Production Readiness

 

IT Ultra’s Officer and Director level IP Professionals have developed Siebel verticals.  As a part of developing these verticals, production readiness is a necessity.  No product was released until it passed Quality Assurance in the areas of Functional testing, performance and scalability.  From a product standpoint, Siebel ensures that the product performs and scales out of the box.  Issues do arise when customization and configuration occurs.  All of these customizations and configurations need to be tested for functional performance and scalability.  This is where IT Ultra can help.

 

After running Siebel verticals our members moved to the performance and scalability team.  In which we helped to design the Siebel High Interactivity (HI) client, network protocol, scalability test scenarios, and the internal testing infrastructure for Siebel. 

 

We apply these techniques to implementations of Siebel to ensure the same level of stability as the application moves from development to production.  This is often referred to as production readiness.

 

Below are a number of our customer experiences.

Deutsche Telecom is Siebel’s largest implementation.  The test plan was to scale to over 25,000 concurrent call center agents.  We assisted IBM and Oracle / Siebel to refine the test and QA strategy.   We were asked to assist with performance problems and it was determined that, query workflows were running over 5 minutes.  Thus the application was in an unacceptable state. Oracle Database experts and Siebel Expert Services were having difficulty determining the problem.  IT Ultras resources were able to determine the problem within days.  Within 1 month most of the performance issues were resolved down to less than 1 minute.  We accomplished much of this work off-site, with the use of remote access and daily reporting.  We took a methodology of analyzing system performance over various runs of load runner, looking at the database, SARM, and network reports.  The result was a quick turnaround of performance.  In a matter of days performance was improving.  The situation is now that IBM at Deutsche Telecom is using similar scripts that we wrote to continue analysis of the production environment.  Over 2 years later, the worst performing query in production is 37 seconds.  This performance is over 16,000 concurrent call center agents with > 200 million accounts.

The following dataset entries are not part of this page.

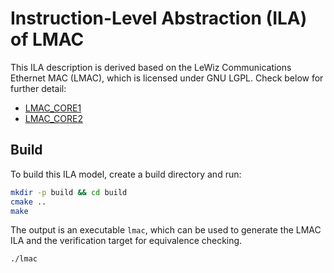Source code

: # Instruction-Level Abstraction (ILA) of LMAC
This ILA description is derived based on the LeWiz Communications Ethernet MAC (LMAC), which is licensed under GNU LGPL. 
Check below for further detail:

-   [LMAC_CORE1](https://github.com/lewiz-support/LMAC_CORE1)
-   [LMAC_CORE2](https://github.com/lewiz-support/LMAC_CORE2)

## Build
To build this ILA model, create a build directory and run:

``` bash
mkdir -p build && cd build
cmake ..
make
```

The output is an executable `lmac`, which can be used to generate the LMAC ILA and the verification target for equivalence checking. 

``` bash
./lmac
```
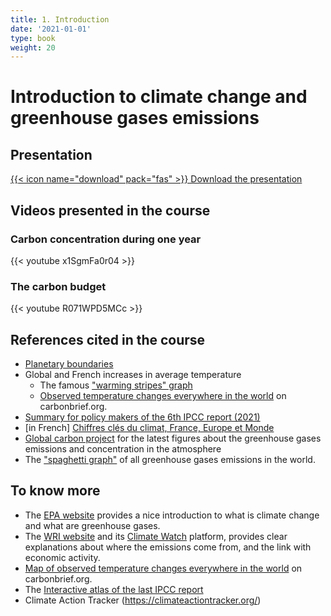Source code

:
 ```yaml
---
title: 1. Introduction
date: '2021-01-01'
type: book
weight: 20
---
```

# Introduction to climate change and greenhouse gases emissions

<!--more-->

## Presentation

[{{< icon name="download" pack="fas" >}} Download the presentation](http://www.centre-cired.fr/wp-content/uploads/2021/08/Course-1-GETEC-Viguie.pdf)

## Videos presented in the course

### Carbon concentration during one year
{{< youtube x1SgmFa0r04 >}}

### The carbon budget
{{< youtube R071WPD5MCc >}}

## References cited in the course
- [Planetary boundaries](https://science.sciencemag.org/content/347/6223/1259855)
- Global and French increases in average temperature
  - The famous ["warming stripes" graph](https://showyourstripes.info/)
  - [Observed temperature changes everywhere in the world](https://www.carbonbrief.org/mapped-how-every-part-of-the-world-has-warmed-and-could-continue-to-warm) on carbonbrief.org.
- [Summary for policy makers of the 6th IPCC report (2021)](https://www.ipcc.ch/report/ar6/wg1/downloads/report/IPCC_AR6_WGI_SPM.pdf)
- [in French] [Chiffres clés du climat, France, Europe et Monde](https://www.statistiques.developpement-durable.gouv.fr/edition-numerique/chiffres-cles-du-climat/2-causes-du-changement-climatique)
- [Global carbon project](https://www.globalcarbonproject.org/) for the latest figures about the greenhouse gases emissions and concentration in the atmosphere
- The ["spaghetti graph"](https://www.wri.org/data/world-greenhouse-gas-emissions-2016) of all greenhouse gases emissions in the world.

## To know more

- The [EPA website](https://www.epa.gov/ghgemissions/overview-greenhouse-gases) provides a nice introduction to what is climate change and what are greenhouse gases.
- The [WRI website](https://www.wri.org/blog/2020/02/greenhouse-gas-emissions-by-country-sector) and its [Climate Watch](https://www.wri.org/initiatives/climate-watch) platform, provides clear explanations about where the emissions come from, and the link with economic activity.
- [Map of observed temperature changes everywhere in the world](https://www.carbonbrief.org/mapped-how-every-part-of-the-world-has-warmed-and-could-continue-to-warm) on carbonbrief.org.
- The [Interactive atlas of the last IPCC report](https://interactive-atlas.ipcc.ch/)
- Climate Action Tracker (https://climateactiontracker.org/)

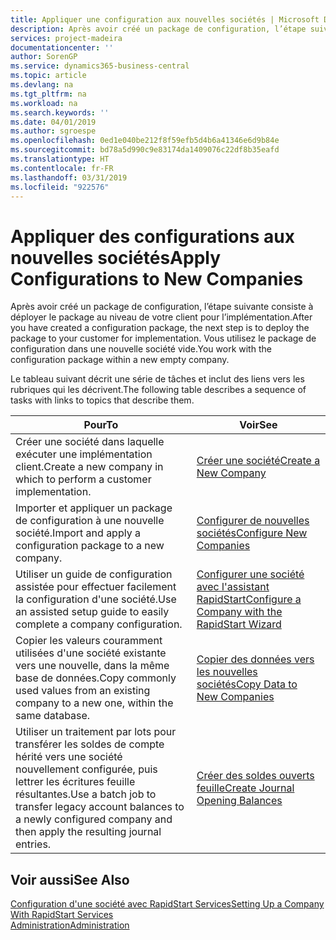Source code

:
 ```yaml
---
title: Appliquer une configuration aux nouvelles sociétés | Microsoft Docs
description: Après avoir créé un package de configuration, l’étape suivante consiste à déployer le package au niveau de votre client pour l’implémentation. Vous utilisez la configuration avec une nouvelle société vide.
services: project-madeira
documentationcenter: ''
author: SorenGP
ms.service: dynamics365-business-central
ms.topic: article
ms.devlang: na
ms.tgt_pltfrm: na
ms.workload: na
ms.search.keywords: ''
ms.date: 04/01/2019
ms.author: sgroespe
ms.openlocfilehash: 0ed1e040be212f8f59efb5d4b6a41346e6d9b84e
ms.sourcegitcommit: bd78a5d990c9e83174da1409076c22df8b35eafd
ms.translationtype: HT
ms.contentlocale: fr-FR
ms.lasthandoff: 03/31/2019
ms.locfileid: "922576"
---
```

# <a name="apply-configurations-to-new-companies"></a><span data-ttu-id="b8c03-104">Appliquer des configurations aux nouvelles sociétés</span><span class="sxs-lookup"><span data-stu-id="b8c03-104">Apply Configurations to New Companies</span></span>
<span data-ttu-id="b8c03-105">Après avoir créé un package de configuration, l’étape suivante consiste à déployer le package au niveau de votre client pour l’implémentation.</span><span class="sxs-lookup"><span data-stu-id="b8c03-105">After you have created a configuration package, the next step is to deploy the package to your customer for implementation.</span></span> <span data-ttu-id="b8c03-106">Vous utilisez le package de configuration dans une nouvelle société vide.</span><span class="sxs-lookup"><span data-stu-id="b8c03-106">You work with the configuration package within a new empty company.</span></span>  

 <span data-ttu-id="b8c03-107">Le tableau suivant décrit une série de tâches et inclut des liens vers les rubriques qui les décrivent.</span><span class="sxs-lookup"><span data-stu-id="b8c03-107">The following table describes a sequence of tasks with links to topics that describe them.</span></span>

|<span data-ttu-id="b8c03-108">**Pour**</span><span class="sxs-lookup"><span data-stu-id="b8c03-108">**To**</span></span>|<span data-ttu-id="b8c03-109">**Voir**</span><span class="sxs-lookup"><span data-stu-id="b8c03-109">**See**</span></span>|  
|------------|-------------|  
|<span data-ttu-id="b8c03-110">Créer une société dans laquelle exécuter une implémentation client.</span><span class="sxs-lookup"><span data-stu-id="b8c03-110">Create a new company in which to perform a customer implementation.</span></span>|[<span data-ttu-id="b8c03-111">Créer une société</span><span class="sxs-lookup"><span data-stu-id="b8c03-111">Create a New Company</span></span>](admin-how-to-create-a-new-company.md)|  
|<span data-ttu-id="b8c03-112">Importer et appliquer un package de configuration à une nouvelle société.</span><span class="sxs-lookup"><span data-stu-id="b8c03-112">Import and apply a configuration package to a new company.</span></span>|[<span data-ttu-id="b8c03-113">Configurer de nouvelles sociétés</span><span class="sxs-lookup"><span data-stu-id="b8c03-113">Configure New Companies</span></span>](admin-how-to-configure-new-companies.md)|  
|<span data-ttu-id="b8c03-114">Utiliser un guide de configuration assistée pour effectuer facilement la configuration d'une société.</span><span class="sxs-lookup"><span data-stu-id="b8c03-114">Use an assisted setup guide to easily complete a company configuration.</span></span>|[<span data-ttu-id="b8c03-115">Configurer une société avec l'assistant RapidStart</span><span class="sxs-lookup"><span data-stu-id="b8c03-115">Configure a Company with the RapidStart Wizard</span></span>](admin-how-to-configure-a-company-with-the-rapidstart-wizard.md)|
|<span data-ttu-id="b8c03-116">Copier les valeurs couramment utilisées d'une société existante vers une nouvelle, dans la même base de données.</span><span class="sxs-lookup"><span data-stu-id="b8c03-116">Copy commonly used values from an existing company to a new one, within the same database.</span></span>|[<span data-ttu-id="b8c03-117">Copier des données vers les nouvelles sociétés</span><span class="sxs-lookup"><span data-stu-id="b8c03-117">Copy Data to New Companies</span></span>](admin-how-to-copy-data-to-new-companies.md)|  
|<span data-ttu-id="b8c03-118">Utiliser un traitement par lots pour transférer les soldes de compte hérité vers une société nouvellement configurée, puis lettrer les écritures feuille résultantes.</span><span class="sxs-lookup"><span data-stu-id="b8c03-118">Use a batch job to transfer legacy account balances to a newly configured company and then apply the resulting journal entries.</span></span>|[<span data-ttu-id="b8c03-119">Créer des soldes ouverts feuille</span><span class="sxs-lookup"><span data-stu-id="b8c03-119">Create Journal Opening Balances</span></span>](admin-how-to-create-journal-opening-balances.md)|  

## <a name="see-also"></a><span data-ttu-id="b8c03-120">Voir aussi</span><span class="sxs-lookup"><span data-stu-id="b8c03-120">See Also</span></span>  
[<span data-ttu-id="b8c03-121">Configuration d'une société avec RapidStart Services</span><span class="sxs-lookup"><span data-stu-id="b8c03-121">Setting Up a Company With RapidStart Services</span></span>](admin-set-up-a-company-with-rapidstart.md)  
[<span data-ttu-id="b8c03-122">Administration</span><span class="sxs-lookup"><span data-stu-id="b8c03-122">Administration</span></span>](admin-setup-and-administration.md)
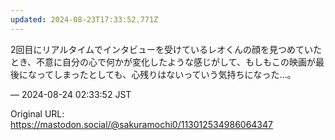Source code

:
 ```yaml
---
updated: 2024-08-23T17:33:52.771Z
---
```


<p>2回目にリアルタイムでインタビューを受けているレオくんの顔を見つめていたとき、不意に自分の心で何かが変化したような感じがして、もしもこの映画が最後になってしまったとしても、心残りはないっていう気持ちになった…。</p>

&mdash; 2024-08-24 02:33:52 JST

Original URL: https://mastodon.social/@sakuramochi0/113012534986064347
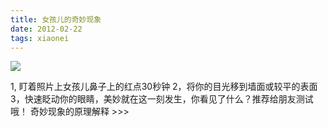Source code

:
 ```yaml
---
title: 女孩儿的奇妙现象
date: 2012-02-22
tags: xiaonei
---
```


![](http://ww3.sinaimg.cn/large/4bc2a2bajw1f39srrw4oij20c30fyt9w.jpg)

1, 盯着照片上女孩儿鼻子上的红点30秒钟 2，将你的目光移到墙面或较平的表面 3，快速眨动你的眼睛，美妙就在这一刻发生，你看见了什么？推荐给朋友测试哦！ 奇妙现象的原理解释 >>>
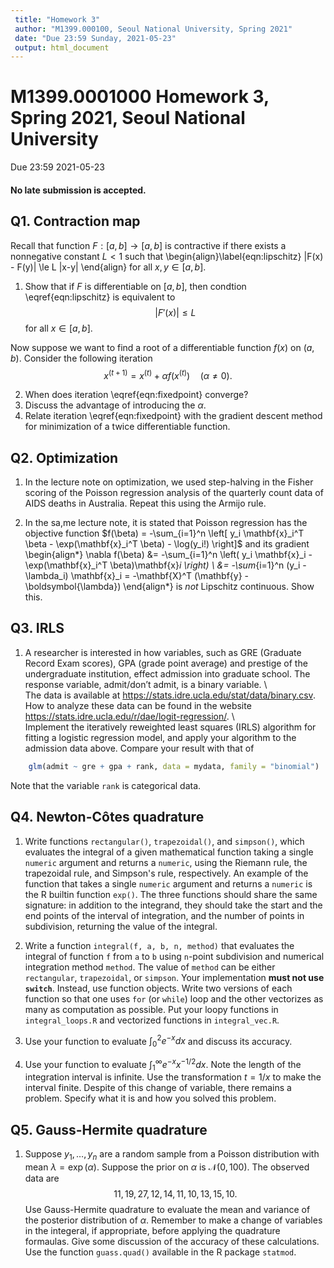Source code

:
 ```yaml
---
 title: "Homework 3"
 author: "M1399.000100, Seoul National University, Spring 2021"
 date: "Due 23:59 Sunday, 2021-05-23"
 output: html_document
---
```


# M1399.0001000 Homework 3, Spring 2021, Seoul National University
Due 23:59 2021-05-23

#### **No late submission is accepted**. 

## Q1. Contraction map

Recall that function $F: [a,b] \rightarrow [a,b]$ is contractive if there exists a nonnegative constant $L<1$ such that
\begin{align}\label{eqn:lipschitz}
|F(x) - F(y)| \le L |x-y|
\end{align}
for all $x,y \in [a,b]$.


1. Show that if $F$ is differentiable on $[a,b]$, then condtion \eqref{eqn:lipschitz} is equivalent to
	$$
	|F'(x) | \le L
	$$
	for all $x \in [a,b]$.

Now suppose we want to find a root of a differentiable function $f(x)$ on $(a,b)$. Consider the following iteration
$$
	x^{(t+1)} = x^{(t)} + \alpha  f(x^{(t)}) \quad (\alpha \neq 0).
$$

2. When does iteration \eqref{eqn:fixedpoint} converge?
3. Discuss the advantage of introducing the $\alpha$.
4. Relate iteration \eqref{eqn:fixedpoint} with the gradient descent method for minimization of a twice differentiable function.


## Q2. Optimization

1. In the lecture note on optimization, we used step-halving in the Fisher scoring of the Poisson regression analysis of the quarterly count data of AIDS deaths in Australia. Repeat this using the Armijo rule.

1. In the sa,me lecture note, it is stated that Poisson regression has the objective function $f(\beta) = -\sum_{i=1}^n \left[ y_i \mathbf{x}_i^T \beta - \exp(\mathbf{x}_i^T \beta) - \log(y_i!) \right]$ and its gradient
\begin{align*}
	\nabla f(\beta) &= -\sum_{i=1}^n \left( y_i \mathbf{x}_i - \exp(\mathbf{x}_i^T \beta)\mathbf{x}_i \right) \\
	&= -\sum_{i=1}^n (y_i - \lambda_i) \mathbf{x}_i = -\mathbf{X}^T (\mathbf{y} - \boldsymbol{\lambda})
\end{align*}
is *not* Lipschitz continuous. Show this.

## Q3. IRLS

1. A researcher is interested in how variables, such as GRE (Graduate Record Exam scores), GPA (grade point average) and prestige of the undergraduate institution, effect admission into graduate school. The response variable, admit/don’t admit, is a binary variable.
\    
The data is available at <https://stats.idre.ucla.edu/stat/data/binary.csv>. How to analyze these data can be found in the website <https://stats.idre.ucla.edu/r/dae/logit-regression/>.
\    
Implement the iteratively reweighted least squares (IRLS) algorithm for fitting a logistic regression model, and apply your algorithm to the admission data above. Compare your result with that of 
```r
    glm(admit ~ gre + gpa + rank, data = mydata, family = "binomial")
```
Note that the variable `rank` is categorical data.


## Q4. Newton-Côtes quadrature

1. Write functions `rectangular()`, `trapezoidal()`, and `simpson()`, which evaluates the integral of a given mathematical function taking a single `numeric` argument and returns a `numeric`, using the Riemann rule, the trapezoidal rule, and Simpson's rule, respectively. An example of the function that takes a single `numeric` argument and returns a `numeric` is the R builtin function `exp()`. The three functions should share the same signature: in addition to the integrand, they should take the start and the end points of the interval of integration, and the number of points in subdivision, returning the value of the integral.

2. Write a function `integral(f, a, b, n, method)` that evaluates the integral of function `f` from `a` to `b` using `n`-point subdivision and numerical integration method `method`. The value of `method` can be either `rectangular`, `trapezoidal`, or `simpson`. Your implementation **must not use `switch`**. Instead, use function objects. Write two versions of each function so that one uses `for` (or `while`) loop and the other vectorizes as many as computation as possible. Put your loopy functions in `integral_loops.R` and vectorized functions in `integral_vec.R`.

3. Use your function to evaluate $\int_0^2 e^{-x}dx$ and discuss its accuracy.

4. Use your function to evaluate $\int_1^{\infty}e^{-x}x^{-1/2}dx$. Note the length of the integration interval is infinite. Use the transformation $t=1/x$ to make the interval finite. Despite of this change of variable, there remains a problem. Specify what it is and how you solved this problem.

## Q5. Gauss-Hermite quadrature

1. Suppose $y_1, \dotsc, y_n$ are a random sample from a Poisson distribution with mean $\lambda=\exp(\alpha)$. Suppose the prior on $\alpha$ is $\mathcal{N}(0,100)$. The observed data are
$$
11, 19, 27, 12, 14, 11, 10, 13, 15, 10.
$$
Use Gauss-Hermite quadrature to evaluate the mean and variance of the posterior distribution of $\alpha$. Remember to make a change of variables in the integeral, if appropriate, before applying the quadrature formaulas. Give some discussion of the accuracy of these calculations. Use the function `guass.quad()` available in the R package `statmod`.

In addition to the improved performance effort, we were able to assist and guide IBM to develop an automated federated testing infrastructure.  There was great coverage with the IBM / Deutsche Telecom testing strategy however, it was not automated.  They utilized a number of load runner scripts, but the running and set up of the environment was extremely manual.  We worked with IBM to design the automated and federated the testing environment.  This Testing environment consisted of a central orchestrator / coordinator server.  This server decided what processes needed to be in place and request that a remote machine run that process.  A sample run would be:

  • Install / reset a database --> this needs to run on AIX server
  • Install Siebel environment --> multiple AIX machines
  • Run sanity check --> windows load runner
  • Run load test --> multiple windows machines were needed to bring load to 20,000 concurrent users
  • Gather results and analyze --> AIX boxes for database and Siebel Servers, Windows for load runner

The system needed to coordinate between multiple operating systems and functions.  IBM is now productizing the system.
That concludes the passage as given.